On Tuesday, the Portland-based outfit announced Series C funding round of $8.5 million, including investments from Cisco, VMware, and Google. Mountain View tells Wired that its investment is in no way strategic, but Puppet founder Luke Kaines indicates that both VMware and Cisco will advise his company.
“VMWare and Cisco both sell directly to our IT customers and sysadmins,” Kaines says. “It’s crucial to have partners which understand that building software for the end-user is the most important.”
Kaines actually built Puppet Labs with Google in mind. Back in 2005, web giants such as Google and Amazon were using software that did automated IT tasks in their data centers, but these tools were completely proprietary. Kaines sought to bring this sort of IT automation to the masses, building an open source platform as well as an for-pay offering designed specifically for enterprises. “Our open source product solves most problems of every enterprise,” he says. “And our commercial product solves every problem of most enterprises.”

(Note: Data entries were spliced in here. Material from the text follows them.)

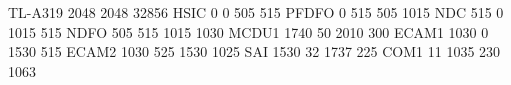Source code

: TL-A319 2048 2048 32856
HSIC            0     0   505   515
PFDFO           0   515   505  1015
NDC           515     0  1015   515
NDFO          505   515  1015  1030
MCDU1        1740    50  2010   300
ECAM1        1030     0  1530   515
ECAM2        1030   525  1530  1025
SAI          1530    32  1737   225
COM1           11  1035   230  1063
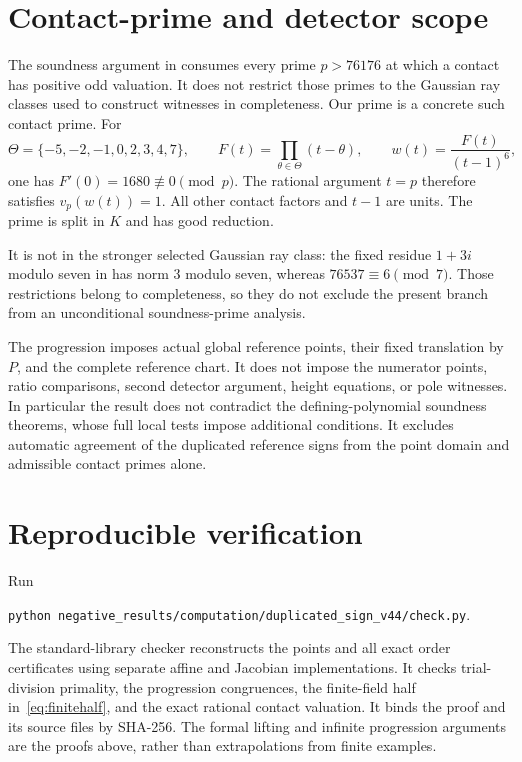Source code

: \documentclass[11pt,a4paper]{article}
\begin{document}
\section{Contact-prime and detector scope}

The soundness argument in \cite{ABC79,ABC78} consumes every prime
$p>76176$ at which a contact has positive odd valuation. It does not
restrict those primes to the Gaussian ray classes used to construct
witnesses in completeness. Our prime is a concrete such contact prime.
For
\[
 \Theta=\{-5,-2,-1,0,2,3,4,7\},\qquad
 F(t)=\prod_{\theta\in\Theta}(t-\theta),\qquad
 w(t)=\frac{F(t)}{(t-1)^6},
\]
one has $F'(0)=1680\not\equiv0\pmod p$. The rational argument
$t=p$ therefore satisfies $v_p(w(t))=1$. All other contact factors
and $t-1$ are units. The prime is split in $K$ and has good reduction.

It is not in the stronger selected Gaussian ray class: the fixed
residue $1+3i$ modulo seven in \cite[Section~2]{Dependencies} has norm
$3$ modulo seven, whereas $76537\equiv6\pmod7$. Those restrictions
belong to completeness, so they do not exclude the present branch
from an unconditional soundness-prime analysis.

The progression imposes actual global reference points, their fixed
translation by $P$, and the complete reference chart. It does not
impose the numerator points, ratio comparisons, second detector argument,
height equations, or pole witnesses. In particular the result does not
contradict the defining-polynomial soundness theorems, whose full local
tests impose additional conditions. It excludes automatic agreement of
the duplicated reference signs from the point domain and admissible
contact primes alone.

\section{Reproducible verification}

Run
\begin{center}\small
\texttt{python negative\_results/computation/duplicated\_sign\_v44/check.py}.
\end{center}
The standard-library checker reconstructs the points and all exact
order certificates using separate affine and Jacobian implementations.
It checks trial-division primality, the progression congruences,
the finite-field half in~\eqref{eq:finitehalf}, and the exact rational
contact valuation. It binds the proof and its source files by SHA-256.
The formal lifting and infinite progression arguments are the proofs
above, rather than extrapolations from finite examples.
\end{document}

The implication is that the open source product will require a little coding to completely suite an enterprise’s needs, while the commercial product — Puppet Enterprise 2.0, announced in September — is ready right out of the proverbial box. Kaines points out that online giants like Zynga and Twitter use Puppet for their production environments.
According to Kaines, Puppet needed additional funding because it couldn’t keep up with the market demands, especially when it came to Puppet Enterprise 2.0.
Kaines says that Google now uses Puppet for its internal IT systems — the infrastructure that supports employee desktops and laptops — but he adds that Google is still quite secretive about the infrastructure underpins its search engine, Gmail, and other public web services.
A spokeman for Google Ventures — the company’s investment arm — tells Wired.com that its Puppet Labs investment is merely that. “Some of the early press reported that the Puppet Labs funding deal is strategic,” he said. “That’s incorrect. It’s strictly a venture deal and not strategic in any way.”